▶ **DATA EXCERPTS**
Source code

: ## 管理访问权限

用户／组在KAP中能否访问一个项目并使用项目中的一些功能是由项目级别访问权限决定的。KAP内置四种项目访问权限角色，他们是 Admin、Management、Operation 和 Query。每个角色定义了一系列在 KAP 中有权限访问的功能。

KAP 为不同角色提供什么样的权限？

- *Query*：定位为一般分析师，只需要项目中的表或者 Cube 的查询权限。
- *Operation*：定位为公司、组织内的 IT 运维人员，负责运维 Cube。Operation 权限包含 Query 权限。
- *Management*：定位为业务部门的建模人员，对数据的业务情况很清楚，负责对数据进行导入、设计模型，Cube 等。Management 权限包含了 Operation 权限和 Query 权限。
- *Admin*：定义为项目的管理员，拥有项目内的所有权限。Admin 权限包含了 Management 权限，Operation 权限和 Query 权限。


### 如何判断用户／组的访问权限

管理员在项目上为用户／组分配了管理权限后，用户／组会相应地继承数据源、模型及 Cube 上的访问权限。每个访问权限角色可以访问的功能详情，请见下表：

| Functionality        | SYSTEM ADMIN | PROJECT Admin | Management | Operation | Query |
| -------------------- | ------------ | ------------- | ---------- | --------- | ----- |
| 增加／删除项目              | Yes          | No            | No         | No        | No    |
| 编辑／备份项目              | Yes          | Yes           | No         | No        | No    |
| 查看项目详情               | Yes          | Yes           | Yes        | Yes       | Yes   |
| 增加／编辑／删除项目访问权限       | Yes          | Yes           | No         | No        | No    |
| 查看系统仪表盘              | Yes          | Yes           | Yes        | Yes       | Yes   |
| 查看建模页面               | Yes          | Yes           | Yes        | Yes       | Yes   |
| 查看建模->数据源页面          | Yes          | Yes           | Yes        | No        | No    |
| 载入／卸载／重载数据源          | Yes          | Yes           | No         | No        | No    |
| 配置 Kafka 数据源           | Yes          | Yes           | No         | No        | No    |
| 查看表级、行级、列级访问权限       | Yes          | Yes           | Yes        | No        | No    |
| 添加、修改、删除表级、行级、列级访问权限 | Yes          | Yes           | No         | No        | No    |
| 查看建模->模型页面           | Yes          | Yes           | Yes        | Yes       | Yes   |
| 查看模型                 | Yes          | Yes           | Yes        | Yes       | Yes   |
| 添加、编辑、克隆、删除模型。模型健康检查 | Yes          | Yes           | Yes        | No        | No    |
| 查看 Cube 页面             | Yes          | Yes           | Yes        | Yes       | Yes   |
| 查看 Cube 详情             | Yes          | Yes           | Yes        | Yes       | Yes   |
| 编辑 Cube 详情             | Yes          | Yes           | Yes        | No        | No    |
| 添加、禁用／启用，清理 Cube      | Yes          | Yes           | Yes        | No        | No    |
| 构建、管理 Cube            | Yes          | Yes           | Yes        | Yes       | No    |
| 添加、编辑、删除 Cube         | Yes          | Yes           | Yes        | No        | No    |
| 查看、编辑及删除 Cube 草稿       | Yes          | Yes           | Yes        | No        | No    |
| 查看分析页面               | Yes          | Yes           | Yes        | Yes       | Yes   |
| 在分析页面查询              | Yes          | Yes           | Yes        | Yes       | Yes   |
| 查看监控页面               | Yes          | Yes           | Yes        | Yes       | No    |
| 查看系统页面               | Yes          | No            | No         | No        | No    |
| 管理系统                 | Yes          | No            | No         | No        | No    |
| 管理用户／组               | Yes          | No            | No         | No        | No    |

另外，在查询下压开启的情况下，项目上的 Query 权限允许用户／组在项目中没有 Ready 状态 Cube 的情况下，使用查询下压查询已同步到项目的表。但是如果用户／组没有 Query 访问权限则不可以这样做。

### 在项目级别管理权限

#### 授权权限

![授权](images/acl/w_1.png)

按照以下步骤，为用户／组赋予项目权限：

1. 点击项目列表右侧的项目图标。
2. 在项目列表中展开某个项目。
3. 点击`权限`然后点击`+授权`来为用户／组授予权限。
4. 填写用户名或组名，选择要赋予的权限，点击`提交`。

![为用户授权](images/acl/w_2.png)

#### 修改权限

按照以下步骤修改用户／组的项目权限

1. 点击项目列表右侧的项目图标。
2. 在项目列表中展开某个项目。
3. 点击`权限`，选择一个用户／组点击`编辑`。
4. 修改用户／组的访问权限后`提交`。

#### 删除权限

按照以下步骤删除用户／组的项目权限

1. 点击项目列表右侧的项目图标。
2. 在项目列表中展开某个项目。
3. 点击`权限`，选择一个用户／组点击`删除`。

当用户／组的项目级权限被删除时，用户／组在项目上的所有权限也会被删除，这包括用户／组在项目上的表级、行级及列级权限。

▶ **YOUR ASSIGNMENT**
Please return every line in the data that includes the string "Query".

▶ **OUTPUT OF THE EXERCISE**
用户／组在KAP中能否访问一个项目并使用项目中的一些功能是由项目级别访问权限决定的。KAP内置四种项目访问权限角色，他们是 Admin、Management、Operation 和 Query。每个角色定义了一系列在 KAP 中有权限访问的功能。
- *Query*：定位为一般分析师，只需要项目中的表或者 Cube 的查询权限。
- *Operation*：定位为公司、组织内的 IT 运维人员，负责运维 Cube。Operation 权限包含 Query 权限。
- *Management*：定位为业务部门的建模人员，对数据的业务情况很清楚，负责对数据进行导入、设计模型，Cube 等。Management 权限包含了 Operation 权限和 Query 权限。
- *Admin*：定义为项目的管理员，拥有项目内的所有权限。Admin 权限包含了 Management 权限，Operation 权限和 Query 权限。
| Functionality        | SYSTEM ADMIN | PROJECT Admin | Management | Operation | Query |
另外，在查询下压开启的情况下，项目上的 Query 权限允许用户／组在项目中没有 Ready 状态 Cube 的情况下，使用查询下压查询已同步到项目的表。但是如果用户／组没有 Query 访问权限则不可以这样做。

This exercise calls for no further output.